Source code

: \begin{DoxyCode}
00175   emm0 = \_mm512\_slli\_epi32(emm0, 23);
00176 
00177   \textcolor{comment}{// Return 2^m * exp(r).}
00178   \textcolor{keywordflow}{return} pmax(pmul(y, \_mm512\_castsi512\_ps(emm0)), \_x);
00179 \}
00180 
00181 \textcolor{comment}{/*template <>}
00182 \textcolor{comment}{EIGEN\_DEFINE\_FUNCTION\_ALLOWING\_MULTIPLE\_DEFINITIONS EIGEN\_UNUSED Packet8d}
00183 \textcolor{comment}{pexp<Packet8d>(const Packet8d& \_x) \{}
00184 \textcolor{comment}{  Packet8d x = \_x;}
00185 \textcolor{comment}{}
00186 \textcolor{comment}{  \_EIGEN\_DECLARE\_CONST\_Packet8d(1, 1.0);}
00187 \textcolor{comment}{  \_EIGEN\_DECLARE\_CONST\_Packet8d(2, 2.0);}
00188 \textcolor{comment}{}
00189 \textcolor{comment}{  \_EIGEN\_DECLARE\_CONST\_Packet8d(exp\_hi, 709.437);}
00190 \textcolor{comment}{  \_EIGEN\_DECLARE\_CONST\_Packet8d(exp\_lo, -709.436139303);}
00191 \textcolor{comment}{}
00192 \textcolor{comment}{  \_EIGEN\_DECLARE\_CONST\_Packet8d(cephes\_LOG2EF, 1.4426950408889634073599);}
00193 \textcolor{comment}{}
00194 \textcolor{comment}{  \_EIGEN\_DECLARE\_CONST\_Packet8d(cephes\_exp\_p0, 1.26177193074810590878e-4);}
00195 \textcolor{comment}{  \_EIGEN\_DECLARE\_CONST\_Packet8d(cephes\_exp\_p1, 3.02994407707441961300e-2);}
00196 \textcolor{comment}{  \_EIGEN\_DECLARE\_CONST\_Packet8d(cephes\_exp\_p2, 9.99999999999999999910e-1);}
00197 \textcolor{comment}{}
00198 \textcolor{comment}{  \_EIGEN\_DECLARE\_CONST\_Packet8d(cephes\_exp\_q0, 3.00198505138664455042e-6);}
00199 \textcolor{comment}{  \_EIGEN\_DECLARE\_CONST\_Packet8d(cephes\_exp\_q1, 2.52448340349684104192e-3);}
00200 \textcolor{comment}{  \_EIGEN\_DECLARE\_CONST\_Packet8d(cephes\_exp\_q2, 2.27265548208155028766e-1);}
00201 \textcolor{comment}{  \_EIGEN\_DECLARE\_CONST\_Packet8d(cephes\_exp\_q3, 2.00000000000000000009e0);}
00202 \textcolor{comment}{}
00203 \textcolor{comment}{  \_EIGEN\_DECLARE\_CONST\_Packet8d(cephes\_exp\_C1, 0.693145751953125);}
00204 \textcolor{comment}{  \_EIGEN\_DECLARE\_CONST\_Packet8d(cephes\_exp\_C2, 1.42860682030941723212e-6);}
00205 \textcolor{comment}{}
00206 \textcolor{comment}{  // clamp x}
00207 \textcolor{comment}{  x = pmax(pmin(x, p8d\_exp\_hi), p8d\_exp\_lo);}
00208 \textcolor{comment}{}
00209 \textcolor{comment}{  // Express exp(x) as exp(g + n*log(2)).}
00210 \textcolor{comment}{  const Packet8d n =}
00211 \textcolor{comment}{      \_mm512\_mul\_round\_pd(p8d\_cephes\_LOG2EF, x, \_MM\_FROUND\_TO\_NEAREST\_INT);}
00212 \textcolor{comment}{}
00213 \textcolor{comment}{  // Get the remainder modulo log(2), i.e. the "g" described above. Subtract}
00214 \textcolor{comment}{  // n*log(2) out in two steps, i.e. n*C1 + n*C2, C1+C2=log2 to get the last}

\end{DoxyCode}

------------------------------------

> Task details
All of the material above should be transcribed exactly, with no line omitted.

> Finished exercise
Source code

: \begin{DoxyCode}
00175   emm0 = \_mm512\_slli\_epi32(emm0, 23);
00176 
00177   \textcolor{comment}{// Return 2^m * exp(r).}
00178   \textcolor{keywordflow}{return} pmax(pmul(y, \_mm512\_castsi512\_ps(emm0)), \_x);
00179 \}
00180 
00181 \textcolor{comment}{/*template <>}
00182 \textcolor{comment}{EIGEN\_DEFINE\_FUNCTION\_ALLOWING\_MULTIPLE\_DEFINITIONS EIGEN\_UNUSED Packet8d}
00183 \textcolor{comment}{pexp<Packet8d>(const Packet8d& \_x) \{}
00184 \textcolor{comment}{  Packet8d x = \_x;}
00185 \textcolor{comment}{}
00186 \textcolor{comment}{  \_EIGEN\_DECLARE\_CONST\_Packet8d(1, 1.0);}
00187 \textcolor{comment}{  \_EIGEN\_DECLARE\_CONST\_Packet8d(2, 2.0);}
00188 \textcolor{comment}{}
00189 \textcolor{comment}{  \_EIGEN\_DECLARE\_CONST\_Packet8d(exp\_hi, 709.437);}
00190 \textcolor{comment}{  \_EIGEN\_DECLARE\_CONST\_Packet8d(exp\_lo, -709.436139303);}
00191 \textcolor{comment}{}
00192 \textcolor{comment}{  \_EIGEN\_DECLARE\_CONST\_Packet8d(cephes\_LOG2EF, 1.4426950408889634073599);}
00193 \textcolor{comment}{}
00194 \textcolor{comment}{  \_EIGEN\_DECLARE\_CONST\_Packet8d(cephes\_exp\_p0, 1.26177193074810590878e-4);}
00195 \textcolor{comment}{  \_EIGEN\_DECLARE\_CONST\_Packet8d(cephes\_exp\_p1, 3.02994407707441961300e-2);}
00196 \textcolor{comment}{  \_EIGEN\_DECLARE\_CONST\_Packet8d(cephes\_exp\_p2, 9.99999999999999999910e-1);}
00197 \textcolor{comment}{}
00198 \textcolor{comment}{  \_EIGEN\_DECLARE\_CONST\_Packet8d(cephes\_exp\_q0, 3.00198505138664455042e-6);}
00199 \textcolor{comment}{  \_EIGEN\_DECLARE\_CONST\_Packet8d(cephes\_exp\_q1, 2.52448340349684104192e-3);}
00200 \textcolor{comment}{  \_EIGEN\_DECLARE\_CONST\_Packet8d(cephes\_exp\_q2, 2.27265548208155028766e-1);}
00201 \textcolor{comment}{  \_EIGEN\_DECLARE\_CONST\_Packet8d(cephes\_exp\_q3, 2.00000000000000000009e0);}
00202 \textcolor{comment}{}
00203 \textcolor{comment}{  \_EIGEN\_DECLARE\_CONST\_Packet8d(cephes\_exp\_C1, 0.693145751953125);}
00204 \textcolor{comment}{  \_EIGEN\_DECLARE\_CONST\_Packet8d(cephes\_exp\_C2, 1.42860682030941723212e-6);}
00205 \textcolor{comment}{}
00206 \textcolor{comment}{  // clamp x}
00207 \textcolor{comment}{  x = pmax(pmin(x, p8d\_exp\_hi), p8d\_exp\_lo);}
00208 \textcolor{comment}{}
00209 \textcolor{comment}{  // Express exp(x) as exp(g + n*log(2)).}
00210 \textcolor{comment}{  const Packet8d n =}
00211 \textcolor{comment}{      \_mm512\_mul\_round\_pd(p8d\_cephes\_LOG2EF, x, \_MM\_FROUND\_TO\_NEAREST\_INT);}
00212 \textcolor{comment}{}
00213 \textcolor{comment}{  // Get the remainder modulo log(2), i.e. the "g" described above. Subtract}
00214 \textcolor{comment}{  // n*log(2) out in two steps, i.e. n*C1 + n*C2, C1+C2=log2 to get the last}

\end{DoxyCode}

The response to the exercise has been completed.